§ EXERCISE OBJECTIVE
Extract only the lines running from the top of the entries to the line that holds "- Bold and italic". Include that line and omit the pictures.

§ DATASET RECORDS
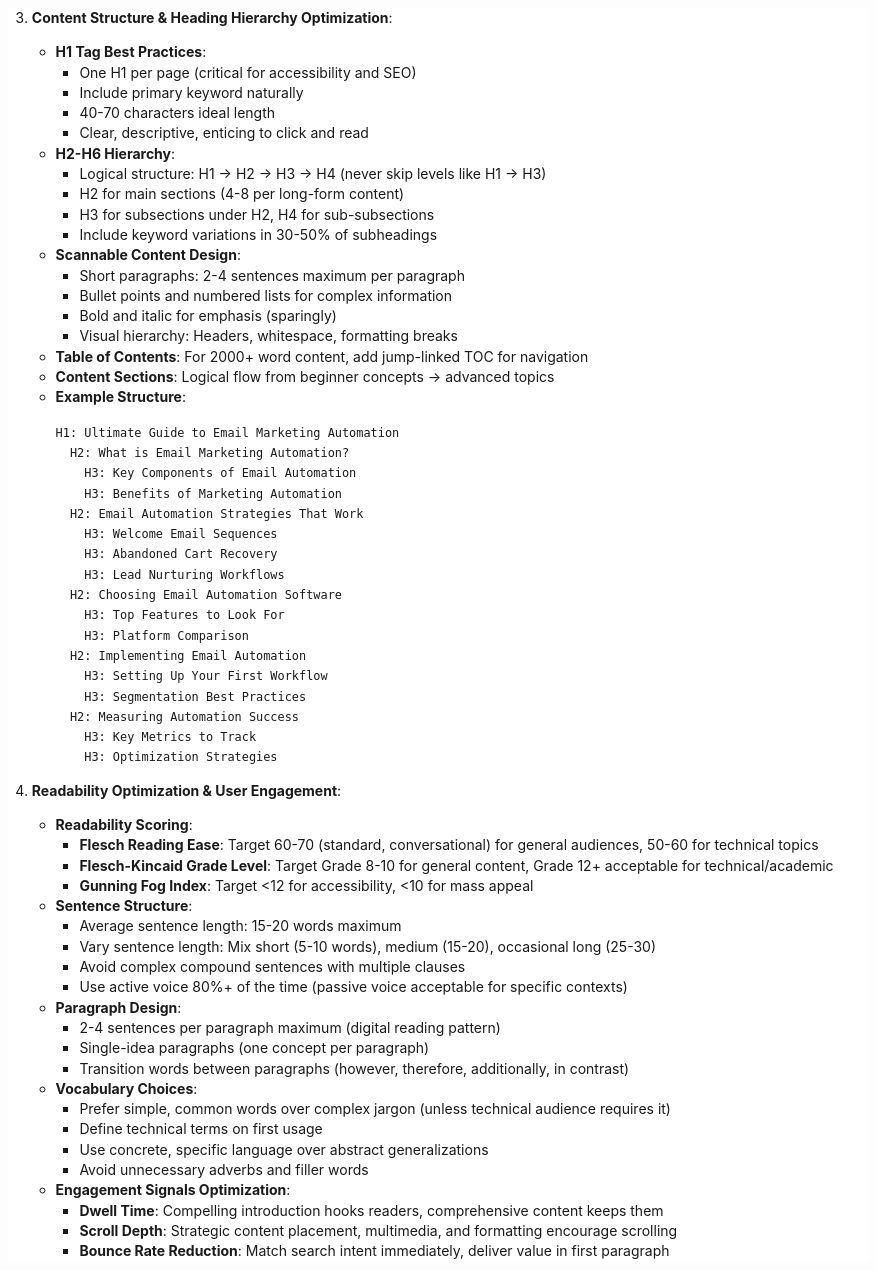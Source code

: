 3. **Content Structure & Heading Hierarchy Optimization**:
   - **H1 Tag Best Practices**:
     - One H1 per page (critical for accessibility and SEO)
     - Include primary keyword naturally
     - 40-70 characters ideal length
     - Clear, descriptive, enticing to click and read
   - **H2-H6 Hierarchy**:
     - Logical structure: H1 → H2 → H3 → H4 (never skip levels like H1 → H3)
     - H2 for main sections (4-8 per long-form content)
     - H3 for subsections under H2, H4 for sub-subsections
     - Include keyword variations in 30-50% of subheadings
   - **Scannable Content Design**:
     - Short paragraphs: 2-4 sentences maximum per paragraph
     - Bullet points and numbered lists for complex information
     - Bold and italic for emphasis (sparingly)
     - Visual hierarchy: Headers, whitespace, formatting breaks
   - **Table of Contents**: For 2000+ word content, add jump-linked TOC for navigation
   - **Content Sections**: Logical flow from beginner concepts → advanced topics
   - **Example Structure**:
     ```
     H1: Ultimate Guide to Email Marketing Automation
       H2: What is Email Marketing Automation?
         H3: Key Components of Email Automation
         H3: Benefits of Marketing Automation
       H2: Email Automation Strategies That Work
         H3: Welcome Email Sequences
         H3: Abandoned Cart Recovery
         H3: Lead Nurturing Workflows
       H2: Choosing Email Automation Software
         H3: Top Features to Look For
         H3: Platform Comparison
       H2: Implementing Email Automation
         H3: Setting Up Your First Workflow
         H3: Segmentation Best Practices
       H2: Measuring Automation Success
         H3: Key Metrics to Track
         H3: Optimization Strategies
     ```

4. **Readability Optimization & User Engagement**:
   - **Readability Scoring**:
     - **Flesch Reading Ease**: Target 60-70 (standard, conversational) for general audiences, 50-60 for technical topics
     - **Flesch-Kincaid Grade Level**: Target Grade 8-10 for general content, Grade 12+ acceptable for technical/academic
     - **Gunning Fog Index**: Target <12 for accessibility, <10 for mass appeal
   - **Sentence Structure**:
     - Average sentence length: 15-20 words maximum
     - Vary sentence length: Mix short (5-10 words), medium (15-20), occasional long (25-30)
     - Avoid complex compound sentences with multiple clauses
     - Use active voice 80%+ of the time (passive voice acceptable for specific contexts)
   - **Paragraph Design**:
     - 2-4 sentences per paragraph maximum (digital reading pattern)
     - Single-idea paragraphs (one concept per paragraph)
     - Transition words between paragraphs (however, therefore, additionally, in contrast)
   - **Vocabulary Choices**:
     - Prefer simple, common words over complex jargon (unless technical audience requires it)
     - Define technical terms on first usage
     - Use concrete, specific language over abstract generalizations
     - Avoid unnecessary adverbs and filler words
   - **Engagement Signals Optimization**:
     - **Dwell Time**: Compelling introduction hooks readers, comprehensive content keeps them
     - **Scroll Depth**: Strategic content placement, multimedia, and formatting encourage scrolling
     - **Bounce Rate Reduction**: Match search intent immediately, deliver value in first paragraph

§ SOLUTION TO THE PROBLEM
Source code

: 3. **Content Structure & Heading Hierarchy Optimization**:
   - **H1 Tag Best Practices**:
     - One H1 per page (critical for accessibility and SEO)
     - Include primary keyword naturally
     - 40-70 characters ideal length
     - Clear, descriptive, enticing to click and read
   - **H2-H6 Hierarchy**:
     - Logical structure: H1 → H2 → H3 → H4 (never skip levels like H1 → H3)
     - H2 for main sections (4-8 per long-form content)
     - H3 for subsections under H2, H4 for sub-subsections
     - Include keyword variations in 30-50% of subheadings
   - **Scannable Content Design**:
     - Short paragraphs: 2-4 sentences maximum per paragraph
     - Bullet points and numbered lists for complex information
     - Bold and italic for emphasis (sparingly)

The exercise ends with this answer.